Keeping your adult pet healthy is an important part of our mission, but it requires participation from you, the owner and caretaker, to help the system we have in place work. Keeping your pet healthy for the long haul requires diligence in several areas.

1) The Annual Physical Exam. Remember, an "annual" exam for your pet is often the equivalent of a 5-7 year interval for yourself ! A thorough physical exam is one of the most important things we do to help you keep your pet healthy and happy. Often, pets don't show obvious signs of disease until the problem is well advanced. At the time of your pet's annual vaccines, an exam will be done that can uncover such problems as dental disease, cataracts, ear infections, heart murmurs, abdominal masses, and pain or disease of the joints.
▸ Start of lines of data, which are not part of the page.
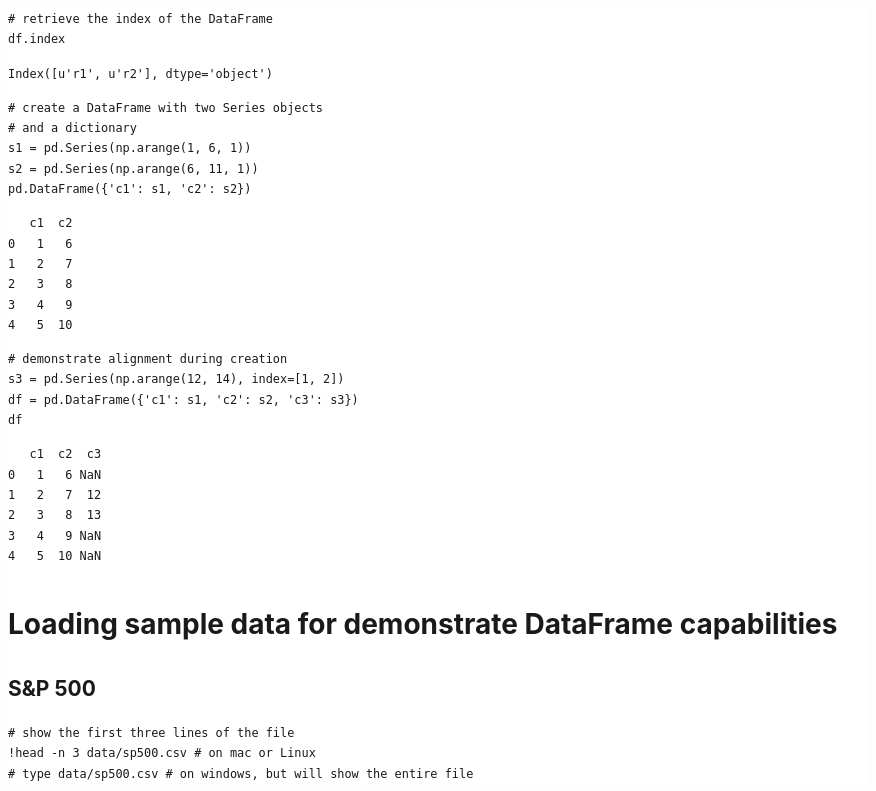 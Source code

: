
 ```
# retrieve the index of the DataFrame
df.index
```




    Index([u'r1', u'r2'], dtype='object')




```
# create a DataFrame with two Series objects
# and a dictionary
s1 = pd.Series(np.arange(1, 6, 1))
s2 = pd.Series(np.arange(6, 11, 1))
pd.DataFrame({'c1': s1, 'c2': s2})
```




       c1  c2
    0   1   6
    1   2   7
    2   3   8
    3   4   9
    4   5  10




```
# demonstrate alignment during creation
s3 = pd.Series(np.arange(12, 14), index=[1, 2])
df = pd.DataFrame({'c1': s1, 'c2': s2, 'c3': s3})
df
```




       c1  c2  c3
    0   1   6 NaN
    1   2   7  12
    2   3   8  13
    3   4   9 NaN
    4   5  10 NaN



# Loading sample data for demonstrate DataFrame capabilities

## S&P 500


```
# show the first three lines of the file
!head -n 3 data/sp500.csv # on mac or Linux
# type data/sp500.csv # on windows, but will show the entire file
```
Many times these problems can go unnoticed by the owner, and the pet then presents later as an emergency or ill as these problems progress. Aiding the veterinarian in uncovering these problems in your pet are parasite checks. As your pet ages, additional bloodwork or imaging my be suggested based on the findings of the physical exam.
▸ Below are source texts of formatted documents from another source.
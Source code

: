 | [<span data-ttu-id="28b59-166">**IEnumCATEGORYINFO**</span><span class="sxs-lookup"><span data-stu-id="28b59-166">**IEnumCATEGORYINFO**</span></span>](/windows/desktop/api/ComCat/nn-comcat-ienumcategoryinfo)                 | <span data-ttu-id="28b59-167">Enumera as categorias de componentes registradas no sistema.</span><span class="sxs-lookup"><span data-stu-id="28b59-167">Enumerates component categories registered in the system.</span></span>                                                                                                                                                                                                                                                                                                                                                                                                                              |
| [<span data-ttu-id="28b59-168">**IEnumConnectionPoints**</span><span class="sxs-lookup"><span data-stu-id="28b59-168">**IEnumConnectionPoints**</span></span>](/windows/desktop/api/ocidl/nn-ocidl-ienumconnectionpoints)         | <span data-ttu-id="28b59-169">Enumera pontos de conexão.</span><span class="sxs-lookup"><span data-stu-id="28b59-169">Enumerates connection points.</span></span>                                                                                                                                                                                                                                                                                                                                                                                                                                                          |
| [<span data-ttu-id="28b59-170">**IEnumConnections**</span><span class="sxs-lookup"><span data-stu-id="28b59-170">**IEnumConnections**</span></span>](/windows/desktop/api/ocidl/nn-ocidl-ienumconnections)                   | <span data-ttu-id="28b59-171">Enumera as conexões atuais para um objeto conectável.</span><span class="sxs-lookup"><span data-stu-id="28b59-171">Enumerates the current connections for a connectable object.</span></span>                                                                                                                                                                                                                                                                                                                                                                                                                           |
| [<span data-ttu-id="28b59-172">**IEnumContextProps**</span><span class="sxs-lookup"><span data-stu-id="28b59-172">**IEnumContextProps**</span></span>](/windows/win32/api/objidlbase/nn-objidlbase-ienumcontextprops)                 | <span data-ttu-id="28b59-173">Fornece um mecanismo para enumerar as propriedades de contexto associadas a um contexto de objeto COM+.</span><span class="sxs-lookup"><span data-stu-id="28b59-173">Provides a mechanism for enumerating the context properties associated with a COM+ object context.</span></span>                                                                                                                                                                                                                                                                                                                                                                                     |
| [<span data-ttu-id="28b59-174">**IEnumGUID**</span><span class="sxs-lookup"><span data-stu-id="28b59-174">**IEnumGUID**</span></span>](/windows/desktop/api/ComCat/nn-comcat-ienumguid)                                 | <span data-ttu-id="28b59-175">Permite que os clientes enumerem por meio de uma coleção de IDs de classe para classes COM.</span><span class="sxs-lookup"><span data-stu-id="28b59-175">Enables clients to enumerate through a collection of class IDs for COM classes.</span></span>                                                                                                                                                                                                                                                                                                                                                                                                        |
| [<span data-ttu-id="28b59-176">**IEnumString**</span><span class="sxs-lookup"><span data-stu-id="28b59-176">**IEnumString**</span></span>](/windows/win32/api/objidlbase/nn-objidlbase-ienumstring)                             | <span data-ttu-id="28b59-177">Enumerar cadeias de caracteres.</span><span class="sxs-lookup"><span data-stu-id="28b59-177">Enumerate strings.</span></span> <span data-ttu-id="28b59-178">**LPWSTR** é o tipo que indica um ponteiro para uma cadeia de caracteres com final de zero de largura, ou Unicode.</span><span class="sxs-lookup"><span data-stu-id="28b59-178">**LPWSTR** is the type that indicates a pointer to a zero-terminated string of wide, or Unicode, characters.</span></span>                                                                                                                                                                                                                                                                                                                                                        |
2) Keeping vaccines current and parasite preventives at the correct dosages and intervals. Preventable disease doesn't just stop with vaccines. Heartworms are a common local killer spread by mosquitos, and fleas and ticks can carry several diseases as well. Newer guidlines suggest that the core or basic cat and dog vaccines be given every 3 years after the first annual exam/vaccination. In Lafourche and Terrebonne parishes, rabies vaccines is to be given yearly, and the additional recommended vaccines are also yearly.

3) A safe home for our pets, including indoor housing, proper fencing, and being on leash at all times when not confined to the home or yard. Each year, many pets are killed or severely injured by cars because they are not being kept safely away from streets. Poisonings, gunshot injuries, and injuries from fights with other animals also occur when pets are allowed to roam "free". In the home, puppies and kittens can bite electric cords or swallow small objects left on the floor. Larger pets can also become choked or obstructed when allowed to play with improper sized toys. Some plants can be dangerous, as well as access to trash cans or medication storage areas.
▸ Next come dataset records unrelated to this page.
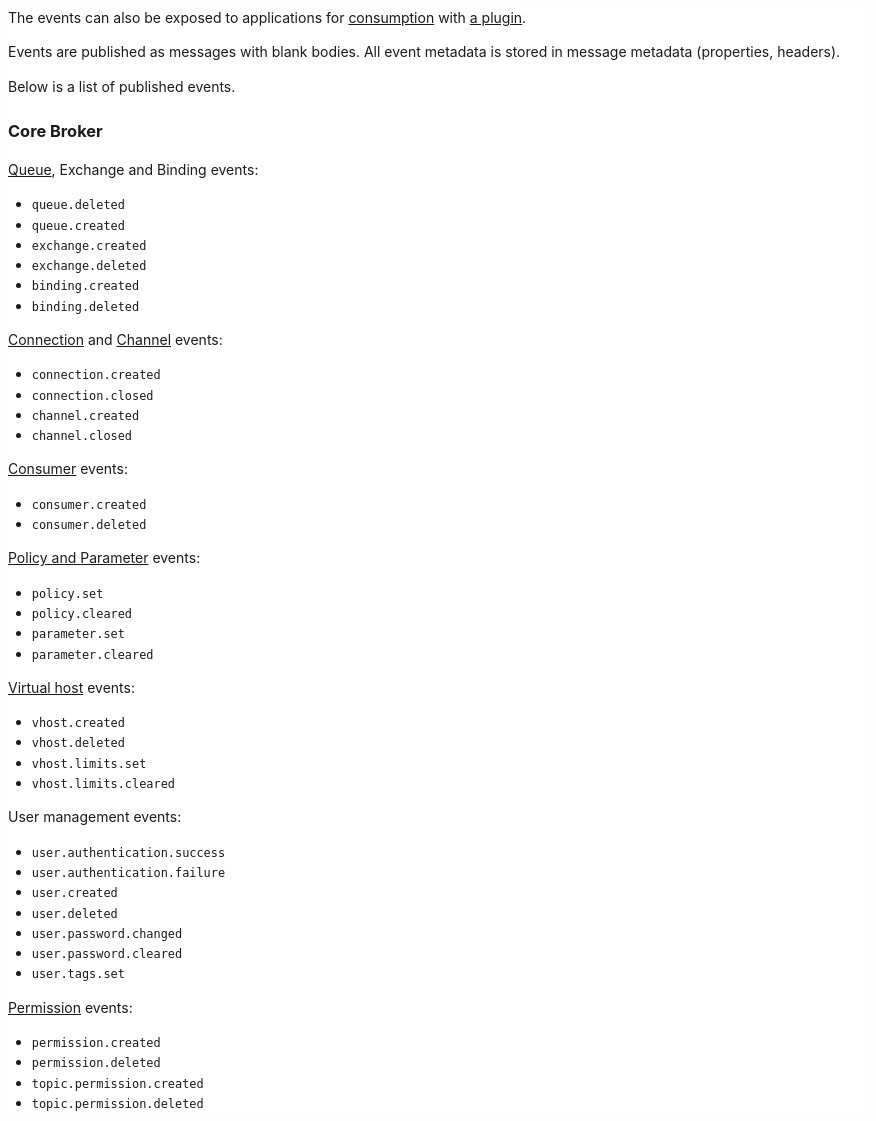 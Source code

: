 The events can also be exposed to applications for [consumption](./consumers.html)
with [a plugin](event-exchange.html).

Events are published as messages with blank bodies. All event metadata is stored in
message metadata (properties, headers).

Below is a list of published events.

### Core Broker

[Queue](queues.html), Exchange and Binding events:

 * `queue.deleted`
 * `queue.created`
 * `exchange.created`
 * `exchange.deleted`
 * `binding.created`
 * `binding.deleted`

[Connection](connections.html) and [Channel](channels.html) events:

 * `connection.created`
 * `connection.closed`
 * `channel.created`
 * `channel.closed`

[Consumer](./consumers.html) events:

 * `consumer.created`
 * `consumer.deleted`

[Policy and Parameter](./parameters.html) events:

 * `policy.set`
 * `policy.cleared`
 * `parameter.set`
 * `parameter.cleared`

[Virtual host](./vhosts.html) events:

 * `vhost.created`
 * `vhost.deleted`
 * `vhost.limits.set`
 * `vhost.limits.cleared`

User management events:

 * `user.authentication.success`
 * `user.authentication.failure`
 * `user.created`
 * `user.deleted`
 * `user.password.changed`
 * `user.password.cleared`
 * `user.tags.set`

[Permission](./access-control.html) events:

 * `permission.created`
 * `permission.deleted`
 * `topic.permission.created`
 * `topic.permission.deleted`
4) Spaying your female pet is a gift that can not only prevent the addition of more unwanted dogs and cats in our area, but it also save you, the owner, the problems with discharges around the house, costs of raising a litter, and male dogs and cats hanging around your yard. It has been shown that pets spayed before their first heat have a decreased chance of getting mammary tumors as they get older, and a disease called "pyometra", a bacterial infection of the uterus, is prevented by spaying as well. Both mammary cancer and pyometras are expensive and sometimes fatal diseases that can be easily prevented by an ovariohysterectomy when your pet is 6 months old.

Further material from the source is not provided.